Après des semaines de bataille par médias et injonctions interposés, un juge fédéral va trancher sur la validité de la requête des enquêteurs fédéraux, qui demandent à Apple de débloquer le téléphone d'un des auteurs de l'attentat de San Bernardino, qui a fait 14 morts en Californie début décembre.

"C'est un combat sur l'avenir de la surveillance des hautes technologies et l'infrastructure de confiance qui soutient l'écosystème mondial des logiciels", a écrit Julian Sanchez, expert des lois sur la surveillance au centre de réflexion libertaire Cato Institute, à Washington. Pour lui, il s'agit aussi de savoir "jusqu'à quel point les entreprises technologiques et les développeurs de logiciels peuvent être réquisitionnés pour pirater à la demande des gouvernements".

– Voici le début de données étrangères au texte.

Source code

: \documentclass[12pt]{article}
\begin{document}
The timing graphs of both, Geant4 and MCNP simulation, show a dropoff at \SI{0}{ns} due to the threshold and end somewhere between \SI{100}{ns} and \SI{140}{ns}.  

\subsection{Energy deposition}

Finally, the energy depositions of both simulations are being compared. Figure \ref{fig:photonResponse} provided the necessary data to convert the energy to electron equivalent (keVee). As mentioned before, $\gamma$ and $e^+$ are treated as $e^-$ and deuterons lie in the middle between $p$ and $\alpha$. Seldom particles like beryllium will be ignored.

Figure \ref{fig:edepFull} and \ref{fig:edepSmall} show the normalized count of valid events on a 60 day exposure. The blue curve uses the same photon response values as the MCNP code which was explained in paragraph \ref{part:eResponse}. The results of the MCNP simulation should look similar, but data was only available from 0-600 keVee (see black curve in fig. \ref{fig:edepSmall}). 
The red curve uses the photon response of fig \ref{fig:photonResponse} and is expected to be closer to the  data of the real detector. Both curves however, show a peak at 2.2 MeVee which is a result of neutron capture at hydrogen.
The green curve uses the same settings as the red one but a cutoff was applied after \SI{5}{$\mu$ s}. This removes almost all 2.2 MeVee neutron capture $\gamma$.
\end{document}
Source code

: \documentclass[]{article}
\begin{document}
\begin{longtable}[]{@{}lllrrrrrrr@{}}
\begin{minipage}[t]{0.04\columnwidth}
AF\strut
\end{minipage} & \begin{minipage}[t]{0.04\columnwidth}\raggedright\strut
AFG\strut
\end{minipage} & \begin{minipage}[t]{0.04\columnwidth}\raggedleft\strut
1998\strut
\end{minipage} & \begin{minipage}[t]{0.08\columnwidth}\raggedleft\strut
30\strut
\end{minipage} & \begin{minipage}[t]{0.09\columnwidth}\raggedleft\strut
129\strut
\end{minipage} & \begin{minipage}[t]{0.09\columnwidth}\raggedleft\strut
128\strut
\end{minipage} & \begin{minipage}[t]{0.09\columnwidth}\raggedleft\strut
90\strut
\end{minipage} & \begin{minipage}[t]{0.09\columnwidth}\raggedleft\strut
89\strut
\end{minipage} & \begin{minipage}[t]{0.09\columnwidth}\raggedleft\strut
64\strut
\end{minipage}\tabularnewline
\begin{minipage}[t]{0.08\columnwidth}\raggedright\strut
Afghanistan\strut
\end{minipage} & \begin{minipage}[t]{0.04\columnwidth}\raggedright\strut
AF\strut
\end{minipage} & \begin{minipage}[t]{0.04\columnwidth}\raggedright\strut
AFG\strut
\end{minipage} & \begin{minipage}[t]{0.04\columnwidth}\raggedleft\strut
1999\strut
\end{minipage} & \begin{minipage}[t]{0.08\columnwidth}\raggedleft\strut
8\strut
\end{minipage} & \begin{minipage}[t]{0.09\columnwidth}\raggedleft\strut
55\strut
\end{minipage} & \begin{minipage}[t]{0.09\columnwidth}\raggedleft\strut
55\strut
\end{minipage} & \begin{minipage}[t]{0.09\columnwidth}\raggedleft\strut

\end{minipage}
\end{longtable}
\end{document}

L'audience de mardi représente "la façade publique d'un conflit qui va sans doute se poursuivre en secret, ce qui est déjà sans doute en cours", a-t-il ajouté.

Le groupe de Cupertino, soutenu par une coalition d'entreprises technologiques dont plusieurs géants de la Silicon Valley comme Google, Facebook et Yahoo!, estime que la police fédérale (FBI) se sert de l'enquête sur le massacre du 2 décembre pour créer une "porte dérobée" utilisable sur tous les iPhones.

Apple considère également que le gouvernement outrepasse ses droits en invoquant le All Writs Act, ou loi sur les mandats, qui date de 1789, pour le forcer à débloquer le téléphone.

En rendant sa décision sur cette affaire, le tribunal doit prendre en compte le "contexte plus large" du débat sur les données personnelles, estime la société.

- 'Passe-partout' -

Le gouvernement répond qu'Apple n'est pas au-dessus des lois et que sa demande d'une assistance technique ne concerne que l'iPhone 5C de Sayed Farook, auteur avec sa femme Tashfeen Malik de la tuerie.

"C'est une demande limitée, ciblée (...) le gouvernement et les habitants ont besoin de savoir ce que contient le téléphone du terroriste, et le gouvernement a besoin de l'aide d'Apple pour le découvrir", ont écrit les avocats du ministère de la Justice au tribunal.

Entreprises technologiques, experts en sécurité et militants des droits civils craignent de créer un précédent qui forcerait les sociétés à céder les données de leurs clients.

"Ce n'est pas du tout une affaire qui concerne ce téléphone en particulier", dit Julian Sanchez à l'AFP.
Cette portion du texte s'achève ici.